During the late 1990s, NVR developed as an approach to restore parental authority by combining presence and non-escalation. At that time, it was a practical crisis-management toolset with little to comment about the normative role of parenthood. This situation changed with the publication of a 2013 paper titled “The Anchoring Function: Parental Authority and the Parent-Child Bond” (see below).
This paper placed NVR within the larger theoretical context of attachment and parental authority.

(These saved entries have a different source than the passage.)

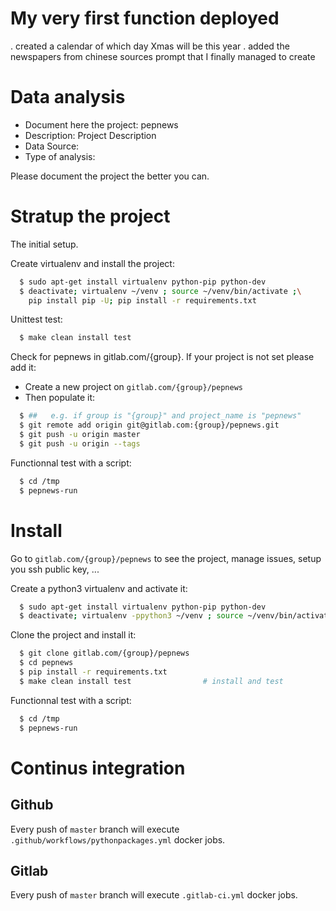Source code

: # My very first function deployed
. created a calendar of which day Xmas will be this year
. added the newspapers from chinese sources prompt that I finally managed to create

# Data analysis
- Document here the project: pepnews
- Description: Project Description
- Data Source:
- Type of analysis:

Please document the project the better you can.

# Stratup the project

The initial setup.

Create virtualenv and install the project:
```bash
  $ sudo apt-get install virtualenv python-pip python-dev
  $ deactivate; virtualenv ~/venv ; source ~/venv/bin/activate ;\
    pip install pip -U; pip install -r requirements.txt
```

Unittest test:
```bash
  $ make clean install test
```

Check for pepnews in gitlab.com/{group}.
If your project is not set please add it:

- Create a new project on `gitlab.com/{group}/pepnews`
- Then populate it:

```bash
  $ ##   e.g. if group is "{group}" and project_name is "pepnews"
  $ git remote add origin git@gitlab.com:{group}/pepnews.git
  $ git push -u origin master
  $ git push -u origin --tags
```

Functionnal test with a script:
```bash
  $ cd /tmp
  $ pepnews-run
```
# Install
Go to `gitlab.com/{group}/pepnews` to see the project, manage issues,
setup you ssh public key, ...

Create a python3 virtualenv and activate it:
```bash
  $ sudo apt-get install virtualenv python-pip python-dev
  $ deactivate; virtualenv -ppython3 ~/venv ; source ~/venv/bin/activate
```

Clone the project and install it:
```bash
  $ git clone gitlab.com/{group}/pepnews
  $ cd pepnews
  $ pip install -r requirements.txt
  $ make clean install test                # install and test
```
Functionnal test with a script:
```bash
  $ cd /tmp
  $ pepnews-run
``` 

# Continus integration
## Github 
Every push of `master` branch will execute `.github/workflows/pythonpackages.yml` docker jobs.
## Gitlab
Every push of `master` branch will execute `.gitlab-ci.yml` docker jobs.
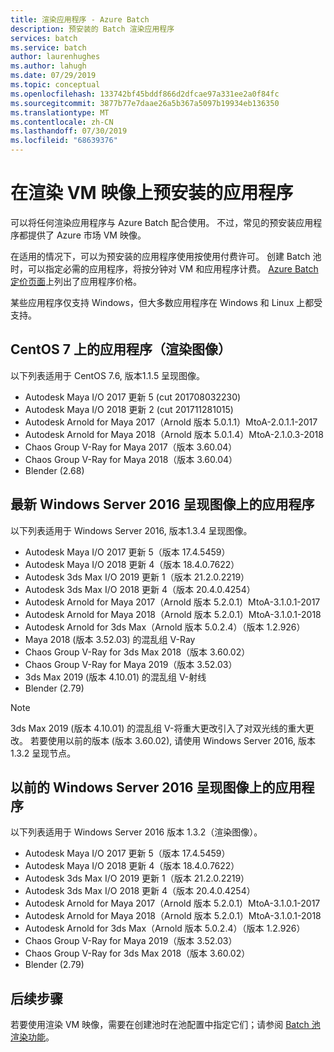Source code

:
 ```yaml
---
title: 渲染应用程序 - Azure Batch
description: 预安装的 Batch 渲染应用程序
services: batch
ms.service: batch
author: laurenhughes
ms.author: lahugh
ms.date: 07/29/2019
ms.topic: conceptual
ms.openlocfilehash: 133742bf45bddf866d2dfcae97a331ee2a0f84fc
ms.sourcegitcommit: 3877b77e7daae26a5b367a5097b19934eb136350
ms.translationtype: MT
ms.contentlocale: zh-CN
ms.lasthandoff: 07/30/2019
ms.locfileid: "68639376"
---
```

# <a name="pre-installed-applications-on-rendering-vm-images"></a>在渲染 VM 映像上预安装的应用程序

可以将任何渲染应用程序与 Azure Batch 配合使用。 不过，常见的预安装应用程序都提供了 Azure 市场 VM 映像。

在适用的情况下，可以为预安装的应用程序使用按使用付费许可。 创建 Batch 池时，可以指定必需的应用程序，将按分钟对 VM 和应用程序计费。 [Azure Batch 定价页面](https://azure.microsoft.com/pricing/details/batch/#graphic-rendering)上列出了应用程序价格。

某些应用程序仅支持 Windows，但大多数应用程序在 Windows 和 Linux 上都受支持。

## <a name="applications-on-centos-7-rendering-images"></a>CentOS 7 上的应用程序（渲染图像）

以下列表适用于 CentOS 7.6, 版本1.1.5 呈现图像。

* Autodesk Maya I/O 2017 更新 5 (cut 201708032230)
* Autodesk Maya I/O 2018 更新 2 (cut 201711281015)
* Autodesk Arnold for Maya 2017（Arnold 版本 5.0.1.1）MtoA-2.0.1.1-2017
* Autodesk Arnold for Maya 2018（Arnold 版本 5.0.1.4）MtoA-2.1.0.3-2018
* Chaos Group V-Ray for Maya 2017（版本 3.60.04）
* Chaos Group V-Ray for Maya 2018（版本 3.60.04）
* Blender (2.68)

## <a name="applications-on-latest-windows-server-2016-rendering-images"></a>最新 Windows Server 2016 呈现图像上的应用程序

以下列表适用于 Windows Server 2016, 版本1.3.4 呈现图像。

* Autodesk Maya I/O 2017 更新 5（版本 17.4.5459）
* Autodesk Maya I/O 2018 更新 4（版本 18.4.0.7622）
* Autodesk 3ds Max I/O 2019 更新 1（版本 21.2.0.2219）
* Autodesk 3ds Max I/O 2018 更新 4（版本 20.4.0.4254）
* Autodesk Arnold for Maya 2017（Arnold 版本 5.2.0.1）MtoA-3.1.0.1-2017
* Autodesk Arnold for Maya 2018（Arnold 版本 5.2.0.1）MtoA-3.1.0.1-2018
* Autodesk Arnold for 3ds Max（Arnold 版本 5.0.2.4）（版本 1.2.926）
* Maya 2018 (版本 3.52.03) 的混乱组 V-Ray
* Chaos Group V-Ray for 3ds Max 2018（版本 3.60.02）
* Chaos Group V-Ray for Maya 2019（版本 3.52.03）
* 3ds Max 2019 (版本 4.10.01) 的混乱组 V-射线
* Blender (2.79)

> [!NOTE]
> 3ds Max 2019 (版本 4.10.01) 的混乱组 V-将重大更改引入了对双光线的重大更改。 若要使用以前的版本 (版本 3.60.02), 请使用 Windows Server 2016, 版本1.3.2 呈现节点。

## <a name="applications-on-previous-windows-server-2016-rendering-images"></a>以前的 Windows Server 2016 呈现图像上的应用程序

以下列表适用于 Windows Server 2016 版本 1.3.2（渲染图像）。

* Autodesk Maya I/O 2017 更新 5（版本 17.4.5459）
* Autodesk Maya I/O 2018 更新 4（版本 18.4.0.7622）  
* Autodesk 3ds Max I/O 2019 更新 1（版本 21.2.0.2219）
* Autodesk 3ds Max I/O 2018 更新 4（版本 20.4.0.4254）
* Autodesk Arnold for Maya 2017（Arnold 版本 5.2.0.1）MtoA-3.1.0.1-2017
* Autodesk Arnold for Maya 2018（Arnold 版本 5.2.0.1）MtoA-3.1.0.1-2018
* Autodesk Arnold for 3ds Max（Arnold 版本 5.0.2.4）（版本 1.2.926）
* Chaos Group V-Ray for Maya 2019（版本 3.52.03）
* Chaos Group V-Ray for 3ds Max 2018（版本 3.60.02）
* Blender (2.79)

## <a name="next-steps"></a>后续步骤

若要使用渲染 VM 映像，需要在创建池时在池配置中指定它们；请参阅 [Batch 池渲染功能](https://docs.microsoft.com/azure/batch/batch-rendering-functionality#batch-pools)。

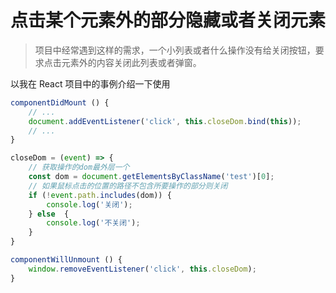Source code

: # 点击某个元素外的部分隐藏或者关闭元素

> 项目中经常遇到这样的需求，一个小列表或者什么操作没有给关闭按钮，要求点击元素外的内容关闭此列表或者弹窗。

以我在 React 项目中的事例介绍一下使用

```js
componentDidMount () {
    // ...
    document.addEventListener('click', this.closeDom.bind(this));
    // ...
}

closeDom = (event) => {
    // 获取操作的dom最外层一个
    const dom = document.getElementsByClassName('test')[0];
    // 如果鼠标点击的位置的路径不包含所要操作的部分则关闭
    if (!event.path.includes(dom)) {
        console.log('关闭');
    } else  {
        console.log('不关闭');
    }
}

componentWillUnmount () {
    window.removeEventListener('click', this.closeDom);
}
```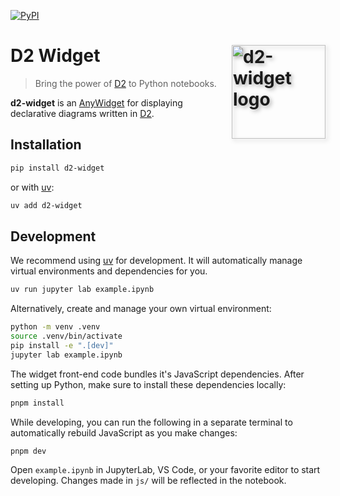[![PyPI](https://img.shields.io/pypi/v/d2-widget.svg)](https://pypi.org/project/d2-widget/)

# D2 Widget <img src="./assets/logo.png" align="right" alt="d2-widget logo" width="150" style="filter: drop-shadow(3px 3px 3px rgba(0,0,0,0.3));"/>

> Bring the power of [D2](https://d2lang.com/) to Python notebooks.

**d2-widget** is an [AnyWidget](https://github.com/manzt/anywidget) for displaying declarative diagrams written in [D2](https://d2lang.com/).

## Installation

```sh
pip install d2-widget
```

or with [uv](https://github.com/astral-sh/uv):

```sh
uv add d2-widget
```

## Development

We recommend using [uv](https://github.com/astral-sh/uv) for development.
It will automatically manage virtual environments and dependencies for you.

```sh
uv run jupyter lab example.ipynb
```

Alternatively, create and manage your own virtual environment:

```sh
python -m venv .venv
source .venv/bin/activate
pip install -e ".[dev]"
jupyter lab example.ipynb
```

The widget front-end code bundles it's JavaScript dependencies. After setting up Python,
make sure to install these dependencies locally:

```sh
pnpm install
```

While developing, you can run the following in a separate terminal to automatically
rebuild JavaScript as you make changes:

```sh
pnpm dev
```

Open `example.ipynb` in JupyterLab, VS Code, or your favorite editor
to start developing. Changes made in `js/` will be reflected
in the notebook.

Haim Omer’s Anchor Theory posits that parents have an “anchor function” in their children’s lives, based on Structure, Presence, Social Support, and Self Control.
Parents need to be self-anchored to be able to anchor their children. This function contributes to two widely accepted models on parenting and development, while also serving as a bridge between them: The view of authoritative parenting as derived from Baumrind’s seminal work (1966; 1971, see paper below for reference) and the view of growth as a function of a secure parent-child bond, as epitomized by attachment theory (Ainsworth, 1991; Bowlby, 1982 – see paper below). As put by the authors:
“[The anchor function] allows us to embody the concept of authoritative parenting in a detailed treatment program with wide clinical applications […] and it may enrich our understanding of the crucial elements in the parent-child bond, by expanding on the core metaphors of the safe haven and secure base that were derived from attachment theory”.